Exercise -
This exercise calls for retyping every line below exactly, with the images omitted.

(Plain-text document sources)
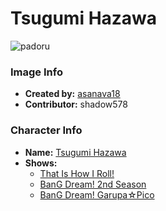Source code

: # Tsugumi Hazawa

![padoru](https://raw.githubusercontent.com/shadow578/Padoru-Padoru/master/Padoru/bang-dream/bang-dream-tsugumi-hazawa.png "Tsugumi Hazawa")

### Image Info
* **Created by:**    [asanava18](https://twitter.com/asanava18/status/1075978864277512194)
* **Contributor:**   shadow578

### Character Info
* **Name:**   [Tsugumi Hazawa](https://myanimelist.net/character/157528)
* **Shows:**
  * [That Is How I Roll!](https://myanimelist.net/anime/36921/That_Is_How_I_Roll)
  * [BanG Dream! 2nd Season](https://myanimelist.net/anime/37869/BanG_Dream_2nd_Season)
  * [BanG Dream! Garupa☆Pico](https://myanimelist.net/anime/37873/BanG_Dream_Garupa☆Pico)


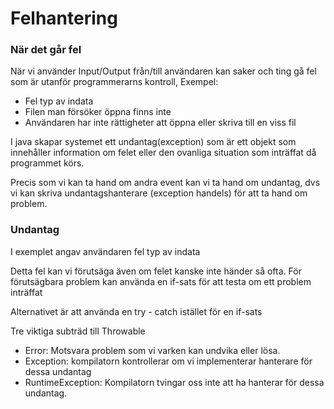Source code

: # Felhantering

### När det går fel
När vi använder Input/Output från/till användaren kan saker och ting gå fel som är utanför programmerarns kontroll, Exempel:
  * Fel typ av indata
  * Filen man försöker öppna finns inte
  * Användaren har inte rättigheter att öppna eller skriva till en viss fil

I java skapar systemet ett undantag(exception) som är ett objekt som innehåller information om felet eller den ovanliga situation som inträffat då programmet körs.

Precis som vi kan ta hand om andra event kan vi ta hand om undantag, dvs vi kan skriva undantagshanterare (exception handels) för att ta hand om problem.

### Undantag

I exemplet angav användaren fel typ av indata

Detta fel kan vi förutsäga även om felet kanske inte händer så ofta. För förutsägbara problem kan använda en if-sats för att testa om ett problem inträffat

Alternativet är att använda en try - catch istället för en if-sats

Tre viktiga subträd till Throwable

  * Error: Motsvara problem som vi varken kan undvika eller lösa.
  * Exception: kompilatorn kontrollerar om vi implementerar hanterare för dessa undantag
  * RuntimeException: Kompilatorn tvingar oss inte att ha hanterar för dessa undantag.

Exercise solution -
Source code

: # Tsugumi Hazawa

![padoru](https://raw.githubusercontent.com/shadow578/Padoru-Padoru/master/Padoru/bang-dream/bang-dream-tsugumi-hazawa.png "Tsugumi Hazawa")

### Image Info
* **Created by:**    [asanava18](https://twitter.com/asanava18/status/1075978864277512194)
* **Contributor:**   shadow578

### Character Info
* **Name:**   [Tsugumi Hazawa](https://myanimelist.net/character/157528)
* **Shows:**
  * [That Is How I Roll!](https://myanimelist.net/anime/36921/That_Is_How_I_Roll)
  * [BanG Dream! 2nd Season](https://myanimelist.net/anime/37869/BanG_Dream_2nd_Season)
  * [BanG Dream! Garupa☆Pico](https://myanimelist.net/anime/37873/BanG_Dream_Garupa☆Pico)


Source code

: # Felhantering

### När det går fel
När vi använder Input/Output från/till användaren kan saker och ting gå fel som är utanför programmerarns kontroll, Exempel:
  * Fel typ av indata
  * Filen man försöker öppna finns inte
  * Användaren har inte rättigheter att öppna eller skriva till en viss fil

I java skapar systemet ett undantag(exception) som är ett objekt som innehåller information om felet eller den ovanliga situation som inträffat då programmet körs.

Precis som vi kan ta hand om andra event kan vi ta hand om undantag, dvs vi kan skriva undantagshanterare (exception handels) för att ta hand om problem.

### Undantag

I exemplet angav användaren fel typ av indata

Detta fel kan vi förutsäga även om felet kanske inte händer så ofta. För förutsägbara problem kan använda en if-sats för att testa om ett problem inträffat

Alternativet är att använda en try - catch istället för en if-sats

Tre viktiga subträd till Throwable

  * Error: Motsvara problem som vi varken kan undvika eller lösa.
  * Exception: kompilatorn kontrollerar om vi implementerar hanterare för dessa undantag
  * RuntimeException: Kompilatorn tvingar oss inte att ha hanterar för dessa undantag.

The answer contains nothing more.